• [Task requirements] Nothing except the pictures should be left out when you reproduce the listing exactly.

• [Dataset]
****
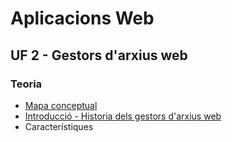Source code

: # Aplicacions Web 
## UF 2 - Gestors d'arxius web

### Teoria

- [Mapa conceptual](gestors.png)
- [Introducció - Historia dels gestors d'arxius web](introduccio.md)
- Característiques
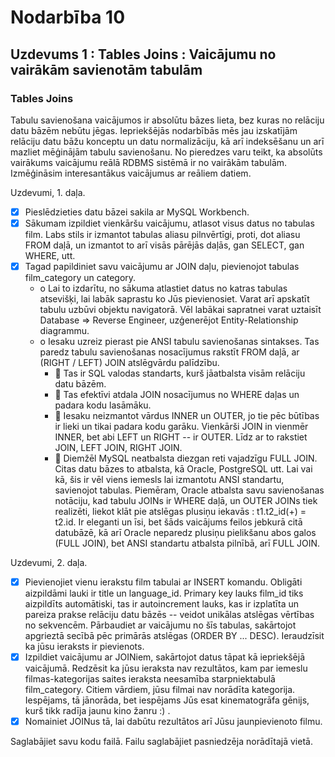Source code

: # Nodarbība 10

## Uzdevums 1 : Tables Joins : Vaicājumu no vairākām savienotām tabulām

### Tables Joins

Tabulu savienošana vaicājumos ir absolūtu bāzes lieta, bez kuras no relāciju datu bāzēm nebūtu jēgas. Iepriekšējās nodarbībās mēs jau izskatījām relāciju datu bāžu konceptu un datu normalizāciju, kā arī indeksēšanu un arī mazliet mēģinājām tabulu savienošanu. No pieredzes varu teikt, ka absolūts vairākums vaicājumu reālā RDBMS sistēmā ir no vairākām tabulām.
Izmēģināsim interesantākus vaicājumus ar reāliem datiem.

Uzdevumi, 1. daļa.

- [x] Pieslēdzieties datu bāzei sakila ar MySQL Workbench.
- [x] Sākumam izpildiet vienkāršu vaicājumu, atlasot visus datus no tabulas film. Labs stils ir izmantot tabulas aliasu pilnvērtīgi, proti, dot aliasu FROM daļā, un izmantot to arī visās pārējās daļās, gan SELECT, gan WHERE, utt.
- [x] Tagad papildiniet savu vaicājumu ar JOIN daļu, pievienojot tabulas film_category un category.
    - o Lai to izdarītu, no sākuma atlastiet datus no katras tabulas atsevišķi, lai labāk saprastu ko Jūs pievienosiet. Varat arī apskatīt tabulu uzbūvi objektu navigatorā. Vēl labākai sapratnei varat uztaisīt Database => Reverse Engineer, uzģenerējot Entity-Relationship diagrammu.
    - o Iesaku uzreiz pierast pie ANSI tabulu savienošanas sintakses. Tas paredz tabulu savienošanas nosacījumus rakstīt FROM daļā, ar (RIGHT / LEFT) JOIN atslēgvārdu palīdzību.
         -  Tas ir SQL valodas standarts, kurš jāatbalsta visām relāciju datu bāzēm.
         -  Tas efektīvi atdala JOIN nosacījumus no WHERE daļas un padara kodu lasāmāku.
         -  Iesaku neizmantot vārdus INNER un OUTER, jo tie pēc būtības ir lieki un tikai padara kodu garāku. Vienkārši JOIN in vienmēr INNER, bet abi LEFT un RIGHT -- ir OUTER. Līdz ar to rakstiet JOIN, LEFT JOIN, RIGHT JOIN.
         -  Diemžēl MySQL neatbalsta diezgan reti vajadzīgu FULL JOIN. Citas datu bāzes to atbalsta, kā Oracle, PostgreSQL utt. Lai vai kā, šis ir vēl viens iemesls lai izmantotu ANSI standartu, savienojot tabulas. Piemēram, Oracle atbalsta savu savienošanas notāciju, kad tabulu JOINs ir WHERE daļā, un OUTER JOINs tiek realizēti, liekot klāt pie atslēgas plusiņu iekavās : t1.t2_id(+) = t2.id. Ir eleganti un īsi, bet šāds vaicājums feilos jebkurā citā datubāzē, kā arī Oracle neparedz plusiņu pielikšanu abos galos (FULL JOIN), bet ANSI standartu atbalsta pilnībā, arī FULL JOIN.

Uzdevumi, 2. daļa.

- [x] Pievienojiet vienu ierakstu film tabulai ar INSERT komandu. Obligāti aizpildāmi lauki ir title un language_id. Primary key lauks film_id tiks aizpildīts automātiski, tas ir autoincrement lauks, kas ir izplatīta un pareiza prakse relāciju datu bāzēs -- veidot unikālas atslēgas vērtības no sekvencēm. Pārbaudiet ar vaicājumu no šīs tabulas, sakārtojot apgrieztā secībā pēc primārās atslēgas (ORDER BY ... DESC). Ieraudzīsit ka jūsu ieraksts ir pievienots.
- [x] Izpildiet vaicājumu ar JOINiem, sakārtojot datus tāpat kā iepriekšējā vaicājumā. Redzēsit ka jūsu ieraksta nav rezultātos, kam par iemeslu filmas-kategorijas saites ieraksta neesamība starpniektabulā film_category. Citiem vārdiem, jūsu filmai nav norādīta kategorija. Iespējams, tā jānorāda, bet iespējams Jūs esat kinematogrāfa gēnijs, kurš tikk radīja jaunu kino žanru :) .
- [x] Nomainiet JOINus tā, lai dabūtu rezultātos arī Jūsu jaunpievienoto filmu.

Saglabājiet savu kodu failā. Failu saglabājiet pasniedzēja norādītajā vietā.
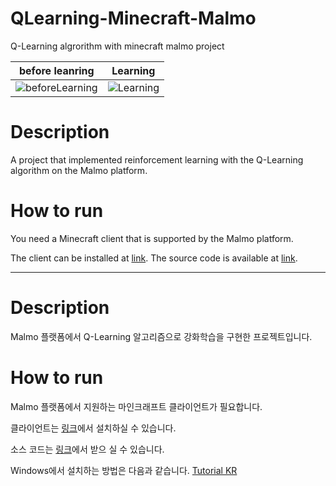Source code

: # QLearning-Minecraft-Malmo

Q-Learning algrorithm with minecraft malmo project

|before leanring | Learning|
|---|---|
|![beforeLearning](./Markdown/BeforeLearning.gif)|![Learning](./Markdown/AfterLearning.gif)|


# Description

A project that implemented reinforcement learning with the Q-Learning algorithm on the Malmo platform.

# How to run

You need a Minecraft client that is supported by the Malmo platform.

The client can be installed at [link](https://github.com/Microsoft/malmo).
The source code is available at [link](https://github.com/zenoengine/Qearearning-Minecraft-Malmo).

----------
# Description

Malmo 플랫폼에서 Q-Learning 알고리즘으로 강화학습을 구현한 프로젝트입니다.

# How to run

Malmo 플랫폼에서 지원하는 마인크래프트 클라이언트가 필요합니다.

클라이언트는 [링크](https://github.com/Microsoft/malmo)에서 설치하실 수 있습니다. 

소스 코드는 [링크](https://github.com/zenoengine/QLearning-Minecraft-Malmo)에서 받으 실 수 있습니다.

Windows에서 설치하는 방법은 다음과 같습니다. [Tutorial KR](https://github.com/zenoengine/til/blob/master/AI/Malmo_getting_startl.md)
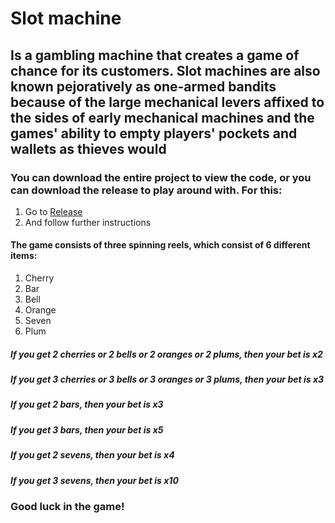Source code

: # Slot machine
## Is a gambling machine that creates a game of chance for its customers. Slot machines are also known pejoratively as one-armed bandits because of the large mechanical levers affixed to the sides of early mechanical machines and the games' ability to empty players' pockets and wallets as thieves would
### You can download the entire project to view the code, or you can download the release to play around with. For this:
1. Go to <a href="https://github.com/GreyWanderer001/slotmachine/releases/tag/Release" target="_blank">Release</a>
2. And follow further instructions
#### The game consists of three spinning reels, which consist of 6 different items:
1. Cherry
2. Bar
3. Bell
4. Orange
5. Seven
6. Plum
##### If you get 2 cherries or 2 bells or 2 oranges or 2 plums, then your bet is x2
##### If you get 3 cherries or 3 bells or 3 oranges or 3 plums, then your bet is x3
##### If you get 2 bars, then your bet is x3
##### If you get 3 bars, then your bet is x5
##### If you get 2 sevens, then your bet is x4
##### If you get 3 sevens, then your bet is x10
### Good luck in the game!
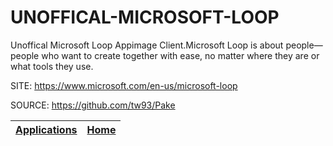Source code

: # UNOFFICAL-MICROSOFT-LOOP

 Unoffical Microsoft Loop Appimage Client.Microsoft Loop is about  people—people who want to create together with ease, no matter  where they are or what tools they use.

 SITE: https://www.microsoft.com/en-us/microsoft-loop
 
 SOURCE: https://github.com/tw93/Pake

 | [Applications](https://portable-linux-apps.github.io/apps.html) | [Home](https://portable-linux-apps.github.io)
 | --- | --- |
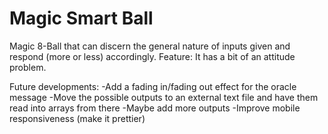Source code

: # Magic Smart Ball
Magic 8-Ball that can discern the general nature of inputs given and respond (more or less) accordingly.
Feature: It has a bit of an attitude problem.

Future developments:
-Add a fading in/fading out effect for the oracle message
-Move the possible outputs to an external text file and have them read into arrays from there
-Maybe add more outputs
-Improve mobile responsiveness (make it prettier)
****
• [Expected answer]
Source code

: # Aplicacions Web 
## UF 2 - Gestors d'arxius web

### Teoria

- [Mapa conceptual](gestors.png)
- [Introducció - Historia dels gestors d'arxius web](introduccio.md)
- Característiques
Source code

: # Nodarbība 10

## Uzdevums 1 : Tables Joins : Vaicājumu no vairākām savienotām tabulām

### Tables Joins

Tabulu savienošana vaicājumos ir absolūtu bāzes lieta, bez kuras no relāciju datu bāzēm nebūtu jēgas. Iepriekšējās nodarbībās mēs jau izskatījām relāciju datu bāžu konceptu un datu normalizāciju, kā arī indeksēšanu un arī mazliet mēģinājām tabulu savienošanu. No pieredzes varu teikt, ka absolūts vairākums vaicājumu reālā RDBMS sistēmā ir no vairākām tabulām.
Izmēģināsim interesantākus vaicājumus ar reāliem datiem.

Uzdevumi, 1. daļa.

- [x] Pieslēdzieties datu bāzei sakila ar MySQL Workbench.
- [x] Sākumam izpildiet vienkāršu vaicājumu, atlasot visus datus no tabulas film. Labs stils ir izmantot tabulas aliasu pilnvērtīgi, proti, dot aliasu FROM daļā, un izmantot to arī visās pārējās daļās, gan SELECT, gan WHERE, utt.
- [x] Tagad papildiniet savu vaicājumu ar JOIN daļu, pievienojot tabulas film_category un category.
    - o Lai to izdarītu, no sākuma atlastiet datus no katras tabulas atsevišķi, lai labāk saprastu ko Jūs pievienosiet. Varat arī apskatīt tabulu uzbūvi objektu navigatorā. Vēl labākai sapratnei varat uztaisīt Database => Reverse Engineer, uzģenerējot Entity-Relationship diagrammu.
    - o Iesaku uzreiz pierast pie ANSI tabulu savienošanas sintakses. Tas paredz tabulu savienošanas nosacījumus rakstīt FROM daļā, ar (RIGHT / LEFT) JOIN atslēgvārdu palīdzību.
         -  Tas ir SQL valodas standarts, kurš jāatbalsta visām relāciju datu bāzēm.
         -  Tas efektīvi atdala JOIN nosacījumus no WHERE daļas un padara kodu lasāmāku.
         -  Iesaku neizmantot vārdus INNER un OUTER, jo tie pēc būtības ir lieki un tikai padara kodu garāku. Vienkārši JOIN in vienmēr INNER, bet abi LEFT un RIGHT -- ir OUTER. Līdz ar to rakstiet JOIN, LEFT JOIN, RIGHT JOIN.
         -  Diemžēl MySQL neatbalsta diezgan reti vajadzīgu FULL JOIN. Citas datu bāzes to atbalsta, kā Oracle, PostgreSQL utt. Lai vai kā, šis ir vēl viens iemesls lai izmantotu ANSI standartu, savienojot tabulas. Piemēram, Oracle atbalsta savu savienošanas notāciju, kad tabulu JOINs ir WHERE daļā, un OUTER JOINs tiek realizēti, liekot klāt pie atslēgas plusiņu iekavās : t1.t2_id(+) = t2.id. Ir eleganti un īsi, bet šāds vaicājums feilos jebkurā citā datubāzē, kā arī Oracle neparedz plusiņu pielikšanu abos galos (FULL JOIN), bet ANSI standartu atbalsta pilnībā, arī FULL JOIN.

Uzdevumi, 2. daļa.

- [x] Pievienojiet vienu ierakstu film tabulai ar INSERT komandu. Obligāti aizpildāmi lauki ir title un language_id. Primary key lauks film_id tiks aizpildīts automātiski, tas ir autoincrement lauks, kas ir izplatīta un pareiza prakse relāciju datu bāzēs -- veidot unikālas atslēgas vērtības no sekvencēm. Pārbaudiet ar vaicājumu no šīs tabulas, sakārtojot apgrieztā secībā pēc primārās atslēgas (ORDER BY ... DESC). Ieraudzīsit ka jūsu ieraksts ir pievienots.
- [x] Izpildiet vaicājumu ar JOINiem, sakārtojot datus tāpat kā iepriekšējā vaicājumā. Redzēsit ka jūsu ieraksta nav rezultātos, kam par iemeslu filmas-kategorijas saites ieraksta neesamība starpniektabulā film_category. Citiem vārdiem, jūsu filmai nav norādīta kategorija. Iespējams, tā jānorāda, bet iespējams Jūs esat kinematogrāfa gēnijs, kurš tikk radīja jaunu kino žanru :) .
- [x] Nomainiet JOINus tā, lai dabūtu rezultātos arī Jūsu jaunpievienoto filmu.

Saglabājiet savu kodu failā. Failu saglabājiet pasniedzēja norādītajā vietā.
Source code

: # QLearning-Minecraft-Malmo

Q-Learning algrorithm with minecraft malmo project

|before leanring | Learning|
|---|---|
|![beforeLearning](./Markdown/BeforeLearning.gif)|![Learning](./Markdown/AfterLearning.gif)|


# Description

A project that implemented reinforcement learning with the Q-Learning algorithm on the Malmo platform.

# How to run

You need a Minecraft client that is supported by the Malmo platform.

The client can be installed at [link](https://github.com/Microsoft/malmo).
The source code is available at [link](https://github.com/zenoengine/Qearearning-Minecraft-Malmo).

----------
# Description

Malmo 플랫폼에서 Q-Learning 알고리즘으로 강화학습을 구현한 프로젝트입니다.

# How to run

Malmo 플랫폼에서 지원하는 마인크래프트 클라이언트가 필요합니다.

클라이언트는 [링크](https://github.com/Microsoft/malmo)에서 설치하실 수 있습니다. 

소스 코드는 [링크](https://github.com/zenoengine/QLearning-Minecraft-Malmo)에서 받으 실 수 있습니다.

Windows에서 설치하는 방법은 다음과 같습니다. [Tutorial KR](https://github.com/zenoengine/til/blob/master/AI/Malmo_getting_startl.md)
Source code

: # Slot machine
## Is a gambling machine that creates a game of chance for its customers. Slot machines are also known pejoratively as one-armed bandits because of the large mechanical levers affixed to the sides of early mechanical machines and the games' ability to empty players' pockets and wallets as thieves would
### You can download the entire project to view the code, or you can download the release to play around with. For this:
1. Go to <a href="https://github.com/GreyWanderer001/slotmachine/releases/tag/Release" target="_blank">Release</a>
2. And follow further instructions
#### The game consists of three spinning reels, which consist of 6 different items:
1. Cherry
2. Bar
3. Bell
4. Orange
5. Seven
6. Plum
##### If you get 2 cherries or 2 bells or 2 oranges or 2 plums, then your bet is x2
##### If you get 3 cherries or 3 bells or 3 oranges or 3 plums, then your bet is x3
##### If you get 2 bars, then your bet is x3
##### If you get 3 bars, then your bet is x5
##### If you get 2 sevens, then your bet is x4
##### If you get 3 sevens, then your bet is x10
### Good luck in the game!
Source code

: # UNOFFICAL-MICROSOFT-LOOP

 Unoffical Microsoft Loop Appimage Client.Microsoft Loop is about  people—people who want to create together with ease, no matter  where they are or what tools they use.

 SITE: https://www.microsoft.com/en-us/microsoft-loop
 
 SOURCE: https://github.com/tw93/Pake

 | [Applications](https://portable-linux-apps.github.io/apps.html) | [Home](https://portable-linux-apps.github.io)
 | --- | --- |
Source code

: # Magic Smart Ball
Magic 8-Ball that can discern the general nature of inputs given and respond (more or less) accordingly.
Feature: It has a bit of an attitude problem.

Future developments:
-Add a fading in/fading out effect for the oracle message
-Move the possible outputs to an external text file and have them read into arrays from there
-Maybe add more outputs
-Improve mobile responsiveness (make it prettier)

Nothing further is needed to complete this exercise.